Keni, New Orleans, 2018, archival pigment print, courtesy of Sean Kelly, New York.

“It’s something I’m not proud of—the fact that I’m not good at photographing people I know well, and love,” Alec Soth tells GARAGE. We’re discussing his latest body of work, the book-length I Know How Furiously Your Heart Is Beating—selections of which are currently on view at Sean Kelly Gallery in New York, through April 27. (The title is borrowed from the closing lines of Wallace Stevens’s short poem “The Grey Room”.) Nearly all of the portraits contained within it are of subjects who didn’t know Soth before he showed up on their doorsteps, camera in tow. “The thing I find so hard about photographing my wife,” Soth explains, “[is that] I know every gesture she makes, and I know what it signifies. I like not having that knowledge—this pure act of looking, initially.” Taking pictures of strangers can be liberating: no baggage, no preconceived notions.

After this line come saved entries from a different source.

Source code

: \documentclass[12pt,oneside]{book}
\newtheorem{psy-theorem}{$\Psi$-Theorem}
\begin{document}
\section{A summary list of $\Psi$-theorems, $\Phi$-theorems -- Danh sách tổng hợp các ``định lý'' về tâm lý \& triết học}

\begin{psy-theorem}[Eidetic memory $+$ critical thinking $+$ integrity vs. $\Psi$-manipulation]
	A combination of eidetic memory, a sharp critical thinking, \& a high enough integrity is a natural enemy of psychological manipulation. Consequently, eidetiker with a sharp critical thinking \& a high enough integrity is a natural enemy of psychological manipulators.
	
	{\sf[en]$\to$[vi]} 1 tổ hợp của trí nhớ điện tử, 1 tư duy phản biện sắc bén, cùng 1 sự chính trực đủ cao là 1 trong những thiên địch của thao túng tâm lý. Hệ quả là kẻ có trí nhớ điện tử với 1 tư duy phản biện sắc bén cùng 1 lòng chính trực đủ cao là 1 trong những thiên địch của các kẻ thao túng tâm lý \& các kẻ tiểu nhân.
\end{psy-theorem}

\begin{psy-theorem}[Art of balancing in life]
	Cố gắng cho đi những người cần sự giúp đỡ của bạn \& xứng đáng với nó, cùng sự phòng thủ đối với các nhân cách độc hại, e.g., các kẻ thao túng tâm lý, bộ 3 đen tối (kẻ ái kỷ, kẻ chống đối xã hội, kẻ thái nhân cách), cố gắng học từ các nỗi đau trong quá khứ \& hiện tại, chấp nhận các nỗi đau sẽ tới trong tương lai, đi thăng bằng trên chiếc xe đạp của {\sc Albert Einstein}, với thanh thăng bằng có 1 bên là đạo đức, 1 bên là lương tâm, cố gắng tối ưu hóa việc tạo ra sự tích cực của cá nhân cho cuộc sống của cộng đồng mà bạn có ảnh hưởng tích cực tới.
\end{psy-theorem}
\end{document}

In these new images, we’re introduced to a diverse cast, from Michelle (Berlin, a tattoo looped around her neck, head thrown back in a moment of contemplation or ecstasy) to Galina (Odessa, stark white hair, inspecting herself in a three-paneled mirror framed by family portraits). After making contact with prospective subjects with the help of assistants, Soth would arrive at their homes, ready to engage. He likens the process to painting; at the time, he was reading Martin Gayford’s Man with a Blue Scarf: On Sitting for a Portrait by Lucian Freud. Occasionally, a person is merely represented by the objects they own, or a corner of their house: a bookshelf, a bed, a view through the window.

“I walk in, maybe we sit down, have tea,” he explains. “Chat a little bit. Then maybe I have a look around their apartment. Maybe we talk about about where they think would be the best place to take a picture....I’m wary of using the word ‘collaborative,’ because I’m still fully in charge of the image, but it’s more of a back-and-forth exchange.”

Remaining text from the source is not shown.